Di era keterbukaan informasi dan transparansi yang kita jalani saat ini, setiap orang sebenarnya memiliki kebebasan untuk mengemukakan dan mengekspresikan pendapatnya. Kebebasan berekspresi ini dijamin di dalam konstitusi oleh negara. Akan tetapi, realitas yang terjadi di lapangan kerap kali menunjukkan pandangan yang berbeda. Banyak individu, termasuk siswa, masih merasa takut dan malu untuk mengekspresikan pendapat atau keinginan mereka secara terbuka.
Rasa malu dan takut ini seringkali muncul pada siswa di usia remaja. Akibat perasaan seperti ini, proses belajar mengajar yang seharusnya berlangsung secara interaktif menjadi terhambat. Sebagai contoh, siswa cenderung memilih untuk diam daripada memulai perdebatan atau dialog dengan guru dan sesama siswa. Tentunya, kondisi semacam ini sangat tidak kondusif bagi upaya pembelajaran yang seharusnya berlangsung secara dialogis dan interaktif.

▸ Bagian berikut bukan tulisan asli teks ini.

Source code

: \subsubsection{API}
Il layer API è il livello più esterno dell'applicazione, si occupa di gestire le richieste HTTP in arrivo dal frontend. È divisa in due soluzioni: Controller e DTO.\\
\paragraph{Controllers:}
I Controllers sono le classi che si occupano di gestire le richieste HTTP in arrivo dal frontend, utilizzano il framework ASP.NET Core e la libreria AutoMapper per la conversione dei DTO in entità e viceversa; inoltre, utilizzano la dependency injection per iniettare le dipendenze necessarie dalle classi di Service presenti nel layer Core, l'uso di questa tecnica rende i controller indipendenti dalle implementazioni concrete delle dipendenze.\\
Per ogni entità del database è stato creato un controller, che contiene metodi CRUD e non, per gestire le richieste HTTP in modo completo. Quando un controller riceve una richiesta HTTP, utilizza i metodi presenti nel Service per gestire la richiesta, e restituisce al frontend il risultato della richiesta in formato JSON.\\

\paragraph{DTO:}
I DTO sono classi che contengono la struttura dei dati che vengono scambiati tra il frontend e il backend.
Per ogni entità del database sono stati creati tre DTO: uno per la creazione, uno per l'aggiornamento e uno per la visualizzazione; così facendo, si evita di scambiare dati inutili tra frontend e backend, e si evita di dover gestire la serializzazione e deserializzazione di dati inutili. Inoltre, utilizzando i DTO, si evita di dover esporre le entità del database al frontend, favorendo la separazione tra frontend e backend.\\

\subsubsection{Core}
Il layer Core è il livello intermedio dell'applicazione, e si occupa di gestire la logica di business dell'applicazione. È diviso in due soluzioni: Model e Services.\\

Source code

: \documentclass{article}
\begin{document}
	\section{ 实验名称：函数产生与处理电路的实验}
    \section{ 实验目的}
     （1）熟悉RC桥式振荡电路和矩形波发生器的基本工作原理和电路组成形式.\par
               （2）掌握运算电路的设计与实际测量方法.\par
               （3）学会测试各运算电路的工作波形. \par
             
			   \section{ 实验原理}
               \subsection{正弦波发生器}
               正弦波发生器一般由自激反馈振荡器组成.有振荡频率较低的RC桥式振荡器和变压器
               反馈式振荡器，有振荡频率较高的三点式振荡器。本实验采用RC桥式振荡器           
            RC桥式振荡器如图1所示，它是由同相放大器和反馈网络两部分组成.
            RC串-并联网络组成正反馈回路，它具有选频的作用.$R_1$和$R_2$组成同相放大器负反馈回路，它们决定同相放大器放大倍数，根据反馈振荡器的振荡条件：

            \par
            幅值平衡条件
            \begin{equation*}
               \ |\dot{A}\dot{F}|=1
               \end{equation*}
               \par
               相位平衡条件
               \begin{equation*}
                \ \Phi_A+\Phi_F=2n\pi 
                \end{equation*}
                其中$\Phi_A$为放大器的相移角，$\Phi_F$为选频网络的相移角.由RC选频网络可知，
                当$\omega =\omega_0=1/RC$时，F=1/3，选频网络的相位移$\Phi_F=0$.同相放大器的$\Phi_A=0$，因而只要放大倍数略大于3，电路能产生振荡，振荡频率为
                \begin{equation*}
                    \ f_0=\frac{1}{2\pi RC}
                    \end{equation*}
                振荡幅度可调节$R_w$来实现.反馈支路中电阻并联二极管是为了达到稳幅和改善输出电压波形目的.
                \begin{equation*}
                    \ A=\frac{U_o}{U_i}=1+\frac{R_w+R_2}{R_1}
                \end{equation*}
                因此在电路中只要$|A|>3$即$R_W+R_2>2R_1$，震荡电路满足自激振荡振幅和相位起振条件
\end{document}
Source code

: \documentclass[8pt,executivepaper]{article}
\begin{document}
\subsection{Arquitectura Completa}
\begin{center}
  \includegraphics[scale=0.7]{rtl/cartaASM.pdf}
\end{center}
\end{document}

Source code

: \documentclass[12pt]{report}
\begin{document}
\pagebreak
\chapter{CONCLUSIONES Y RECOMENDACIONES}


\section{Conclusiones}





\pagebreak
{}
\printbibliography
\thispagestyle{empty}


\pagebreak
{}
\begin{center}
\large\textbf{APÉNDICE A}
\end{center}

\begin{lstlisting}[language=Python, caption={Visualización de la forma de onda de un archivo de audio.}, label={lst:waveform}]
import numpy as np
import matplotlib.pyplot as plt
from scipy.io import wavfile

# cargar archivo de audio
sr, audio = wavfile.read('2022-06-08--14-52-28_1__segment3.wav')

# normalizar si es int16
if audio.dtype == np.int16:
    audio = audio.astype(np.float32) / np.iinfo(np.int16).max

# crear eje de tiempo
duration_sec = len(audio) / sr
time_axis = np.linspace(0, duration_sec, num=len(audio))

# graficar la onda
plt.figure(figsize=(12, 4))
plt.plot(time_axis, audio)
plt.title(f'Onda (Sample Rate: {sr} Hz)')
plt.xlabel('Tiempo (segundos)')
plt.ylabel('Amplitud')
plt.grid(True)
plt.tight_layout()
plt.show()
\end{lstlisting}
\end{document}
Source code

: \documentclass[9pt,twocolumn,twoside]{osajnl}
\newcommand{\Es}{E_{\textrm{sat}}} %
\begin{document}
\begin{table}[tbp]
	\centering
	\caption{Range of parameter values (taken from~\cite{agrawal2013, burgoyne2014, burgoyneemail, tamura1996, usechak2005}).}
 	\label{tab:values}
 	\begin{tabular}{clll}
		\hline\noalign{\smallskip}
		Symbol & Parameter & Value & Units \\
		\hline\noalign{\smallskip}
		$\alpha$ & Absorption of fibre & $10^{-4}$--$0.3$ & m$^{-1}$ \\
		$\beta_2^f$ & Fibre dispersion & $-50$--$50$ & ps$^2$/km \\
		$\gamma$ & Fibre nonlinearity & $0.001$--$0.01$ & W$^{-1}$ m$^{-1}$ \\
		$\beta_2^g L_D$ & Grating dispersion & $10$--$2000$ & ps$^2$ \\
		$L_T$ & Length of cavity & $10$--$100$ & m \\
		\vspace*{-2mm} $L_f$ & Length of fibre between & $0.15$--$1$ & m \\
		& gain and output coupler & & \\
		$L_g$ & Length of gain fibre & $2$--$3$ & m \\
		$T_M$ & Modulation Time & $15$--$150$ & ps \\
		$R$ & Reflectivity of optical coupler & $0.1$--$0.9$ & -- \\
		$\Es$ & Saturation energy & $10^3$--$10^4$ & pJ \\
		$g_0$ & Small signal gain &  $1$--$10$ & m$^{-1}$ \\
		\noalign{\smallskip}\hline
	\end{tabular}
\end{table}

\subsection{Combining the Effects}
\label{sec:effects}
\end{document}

Oleh karena itulah, penanaman kemampuan asertif pada siswa menjadi sangat penting dan perlu dilakukan sedini mungkin. Kemampuan asertif ini akan membantu siswa untuk berani mengemukakan pendapat atau keinginan mereka secara terbuka tanpa merasa malu atau takut. Dengan demikian, proses belajar mengajar di sekolah dapat berlangsung secara lebih interaktif dan efektif.
Kesimpulan dalam teks opini ini adalah bahwa meski kebebasan berekspresi telah dijamin oleh negara, ada sebuah “tembok rasa takut dan malu” yang masih harus dirobohkan, terutama pada generasi muda seperti siswa. Dengan penanaman kemampuan asertif, diharapkan “tembok” tersebut dapat dirobohkan sehingga kebebasan berekspresi dapat dirasakan sepenuhnya oleh setiap individu.